| Materials provided |
----

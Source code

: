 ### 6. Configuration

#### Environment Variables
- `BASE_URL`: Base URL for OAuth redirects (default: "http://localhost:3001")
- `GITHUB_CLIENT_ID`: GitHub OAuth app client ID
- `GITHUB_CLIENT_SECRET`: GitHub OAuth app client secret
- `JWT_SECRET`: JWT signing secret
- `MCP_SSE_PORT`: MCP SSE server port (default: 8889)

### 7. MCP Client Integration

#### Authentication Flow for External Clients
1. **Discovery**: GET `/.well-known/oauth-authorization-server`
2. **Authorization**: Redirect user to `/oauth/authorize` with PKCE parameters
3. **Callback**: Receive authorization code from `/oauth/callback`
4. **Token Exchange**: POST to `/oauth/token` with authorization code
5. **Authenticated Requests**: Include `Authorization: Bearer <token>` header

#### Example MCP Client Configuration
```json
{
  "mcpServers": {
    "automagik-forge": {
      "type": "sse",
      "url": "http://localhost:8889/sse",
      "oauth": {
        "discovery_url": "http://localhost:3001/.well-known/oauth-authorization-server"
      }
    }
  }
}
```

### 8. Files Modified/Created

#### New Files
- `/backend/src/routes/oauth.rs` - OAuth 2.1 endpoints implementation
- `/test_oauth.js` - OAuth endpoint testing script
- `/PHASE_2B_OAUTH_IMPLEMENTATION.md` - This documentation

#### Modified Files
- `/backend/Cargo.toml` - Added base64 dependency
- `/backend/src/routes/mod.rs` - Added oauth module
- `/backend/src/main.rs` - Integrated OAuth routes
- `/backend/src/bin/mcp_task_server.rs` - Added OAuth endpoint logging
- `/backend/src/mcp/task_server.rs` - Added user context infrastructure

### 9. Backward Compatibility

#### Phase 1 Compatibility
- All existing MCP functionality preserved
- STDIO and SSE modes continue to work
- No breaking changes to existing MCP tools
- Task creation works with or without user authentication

----

| Required action |
Exactly as they appear above, give the entries again.

| Written answer |
Source code

: ### 6. Configuration

#### Environment Variables
- `BASE_URL`: Base URL for OAuth redirects (default: "http://localhost:3001")
- `GITHUB_CLIENT_ID`: GitHub OAuth app client ID
- `GITHUB_CLIENT_SECRET`: GitHub OAuth app client secret
- `JWT_SECRET`: JWT signing secret
- `MCP_SSE_PORT`: MCP SSE server port (default: 8889)

### 7. MCP Client Integration

#### Authentication Flow for External Clients
1. **Discovery**: GET `/.well-known/oauth-authorization-server`
2. **Authorization**: Redirect user to `/oauth/authorize` with PKCE parameters
3. **Callback**: Receive authorization code from `/oauth/callback`
4. **Token Exchange**: POST to `/oauth/token` with authorization code
5. **Authenticated Requests**: Include `Authorization: Bearer <token>` header

#### Example MCP Client Configuration
```json
{
  "mcpServers": {
    "automagik-forge": {
      "type": "sse",
      "url": "http://localhost:8889/sse",
      "oauth": {
        "discovery_url": "http://localhost:3001/.well-known/oauth-authorization-server"
      }
    }
  }
}
```

### 8. Files Modified/Created

#### New Files
- `/backend/src/routes/oauth.rs` - OAuth 2.1 endpoints implementation
- `/test_oauth.js` - OAuth endpoint testing script
- `/PHASE_2B_OAUTH_IMPLEMENTATION.md` - This documentation

#### Modified Files
- `/backend/Cargo.toml` - Added base64 dependency
- `/backend/src/routes/mod.rs` - Added oauth module
- `/backend/src/main.rs` - Integrated OAuth routes
- `/backend/src/bin/mcp_task_server.rs` - Added OAuth endpoint logging
- `/backend/src/mcp/task_server.rs` - Added user context infrastructure

### 9. Backward Compatibility

#### Phase 1 Compatibility
- All existing MCP functionality preserved
- STDIO and SSE modes continue to work
- No breaking changes to existing MCP tools
- Task creation works with or without user authentication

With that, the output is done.